East of West is less suitable as “educational” material. The plot moves forward, characters develop, and the world becomes more and more immersive. If I’m not quite as much a fan of Babylon (the putative Beast of the Apocalypse) as the writer seems to be then this is amply compensated for by the creators’ outstanding sense of timing. I say timing instead of pacing because, allied with the visuals, certain sections are incredibly cinematic and it’s the beats, the changes of pace—the quiet pause in the midst of world altering negotiations or the frustrated gag slotted into a hail of precision violence—that work in real time to propel you through the story. Quiet contemplation of a sunrise should come across as corny as all hell, but in the context built for it here is simply stunning. Still no answer as to the Pestilence/Conquest question, though.

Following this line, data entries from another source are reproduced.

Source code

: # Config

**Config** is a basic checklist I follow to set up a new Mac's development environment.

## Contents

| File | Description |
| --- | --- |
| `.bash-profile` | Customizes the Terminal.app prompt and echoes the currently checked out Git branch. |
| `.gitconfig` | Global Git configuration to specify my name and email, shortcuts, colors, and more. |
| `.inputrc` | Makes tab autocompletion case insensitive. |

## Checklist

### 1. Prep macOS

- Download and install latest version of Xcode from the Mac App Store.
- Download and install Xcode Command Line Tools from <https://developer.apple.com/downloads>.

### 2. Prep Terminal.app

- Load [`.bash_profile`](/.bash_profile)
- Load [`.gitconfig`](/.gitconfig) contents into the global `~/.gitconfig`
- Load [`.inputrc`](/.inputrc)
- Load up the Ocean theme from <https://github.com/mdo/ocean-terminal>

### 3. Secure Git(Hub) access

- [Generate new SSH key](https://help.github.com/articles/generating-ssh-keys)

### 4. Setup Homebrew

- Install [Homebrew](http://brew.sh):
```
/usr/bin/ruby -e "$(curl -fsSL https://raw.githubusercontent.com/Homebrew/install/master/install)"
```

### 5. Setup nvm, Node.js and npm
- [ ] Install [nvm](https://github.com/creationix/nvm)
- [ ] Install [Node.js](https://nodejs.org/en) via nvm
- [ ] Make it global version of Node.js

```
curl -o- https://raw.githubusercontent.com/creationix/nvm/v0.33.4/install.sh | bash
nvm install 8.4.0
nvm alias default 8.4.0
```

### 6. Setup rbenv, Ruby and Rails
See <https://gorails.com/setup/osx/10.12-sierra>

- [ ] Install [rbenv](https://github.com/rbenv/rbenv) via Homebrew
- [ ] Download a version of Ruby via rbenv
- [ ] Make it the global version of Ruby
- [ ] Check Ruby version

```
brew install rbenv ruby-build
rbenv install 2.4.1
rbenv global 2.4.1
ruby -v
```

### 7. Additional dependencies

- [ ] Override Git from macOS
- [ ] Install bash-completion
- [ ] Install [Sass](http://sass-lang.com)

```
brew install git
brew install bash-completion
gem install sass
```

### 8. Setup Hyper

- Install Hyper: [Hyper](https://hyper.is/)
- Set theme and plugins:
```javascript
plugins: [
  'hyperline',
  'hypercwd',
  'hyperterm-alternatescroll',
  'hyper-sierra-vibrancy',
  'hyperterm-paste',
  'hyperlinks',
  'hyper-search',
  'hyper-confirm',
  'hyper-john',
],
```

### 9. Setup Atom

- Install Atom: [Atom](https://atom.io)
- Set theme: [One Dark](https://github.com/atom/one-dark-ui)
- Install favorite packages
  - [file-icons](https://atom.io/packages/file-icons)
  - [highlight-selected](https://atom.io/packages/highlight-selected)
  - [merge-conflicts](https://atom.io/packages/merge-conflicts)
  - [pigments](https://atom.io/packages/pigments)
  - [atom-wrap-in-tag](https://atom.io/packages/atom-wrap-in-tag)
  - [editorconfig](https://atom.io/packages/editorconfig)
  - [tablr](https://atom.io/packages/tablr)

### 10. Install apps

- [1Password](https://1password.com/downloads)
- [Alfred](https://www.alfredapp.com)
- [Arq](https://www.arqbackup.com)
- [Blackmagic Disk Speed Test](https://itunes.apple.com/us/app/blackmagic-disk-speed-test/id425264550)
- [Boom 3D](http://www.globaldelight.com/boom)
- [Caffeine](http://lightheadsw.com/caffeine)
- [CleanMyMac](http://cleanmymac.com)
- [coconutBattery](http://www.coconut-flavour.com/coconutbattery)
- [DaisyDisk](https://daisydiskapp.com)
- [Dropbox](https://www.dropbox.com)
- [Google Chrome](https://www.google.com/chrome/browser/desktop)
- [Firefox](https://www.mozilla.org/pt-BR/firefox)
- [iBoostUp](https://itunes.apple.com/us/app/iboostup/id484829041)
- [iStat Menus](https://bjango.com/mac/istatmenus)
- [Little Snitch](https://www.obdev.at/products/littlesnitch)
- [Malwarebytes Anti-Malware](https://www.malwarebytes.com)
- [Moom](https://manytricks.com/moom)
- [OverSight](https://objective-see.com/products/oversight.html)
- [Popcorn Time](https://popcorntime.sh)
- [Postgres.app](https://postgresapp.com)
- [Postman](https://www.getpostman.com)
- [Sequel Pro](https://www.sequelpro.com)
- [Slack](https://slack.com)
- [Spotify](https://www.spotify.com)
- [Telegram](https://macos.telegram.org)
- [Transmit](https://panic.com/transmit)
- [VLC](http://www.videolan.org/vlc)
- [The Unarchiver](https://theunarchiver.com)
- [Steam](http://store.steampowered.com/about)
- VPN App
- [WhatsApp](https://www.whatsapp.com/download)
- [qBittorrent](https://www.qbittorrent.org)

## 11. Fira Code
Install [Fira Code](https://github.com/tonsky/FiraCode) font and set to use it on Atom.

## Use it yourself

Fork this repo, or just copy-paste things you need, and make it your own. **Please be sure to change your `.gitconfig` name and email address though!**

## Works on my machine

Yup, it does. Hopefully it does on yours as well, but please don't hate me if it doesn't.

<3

So where does that leave us regarding the whole American Frontier thing? Both comics, at least, have moved beyond the uncritical ‘noble savage’ representations. While East of West definitely flirts with this trope as regards The Endless Nation, they’re also the most technologically advanced faction and have motivations as complex and venal as any of the others. I’m not yet sure whether this represents a reinforcement or a subversion, but it’s definitely a dialogue of some sort. Lumberjanes is less engaged: the wilderness exists here primarily as the stage on which the play is set, rather than a player in its own right, and the comic's quite clearly chosen to engage primarily with the ‘boys’ aspect of the ‘Boy’s Own’ tales it’s riffing on, so leaves the background stuff entirely in the background.
(I'm fucking nailing the stylistic variation today, aren't I?)
There is, I suppose, more that I could say on how while both books present us with a vision of nature that is both sustenance and threat, the stress is very much on the latter: East of West goes as far as to blatantly manufacture the hellish dystopian landscape Babylon sees through his visor, and Lumberjanes, for all that it beautifully mocks the stereotypically male view of nature as a thing to be dominated, still presents it as a series of obstacles to be overcome. Wolves, eagles, river monsters, and poison ivy all threaten out heroines, who overcome them through teamwork and friendship, those most civilizing of forces. So for all nature's threat, this is the triumph of civilization over nature—even the sasquatches have ipods—as East of West parallels and indeed expands upon this to give us the triumph of love over death. Gotta love the yanks and their optimism.
And having thus emphatically booked a seat for myself in pseud's corner, I'll wrap things up. East of West and Lumberjanes offer two enjoyable visions of the American fontier that are very different yet ultimately spring from similar sources. You could do worse this summer than spending time with either of them.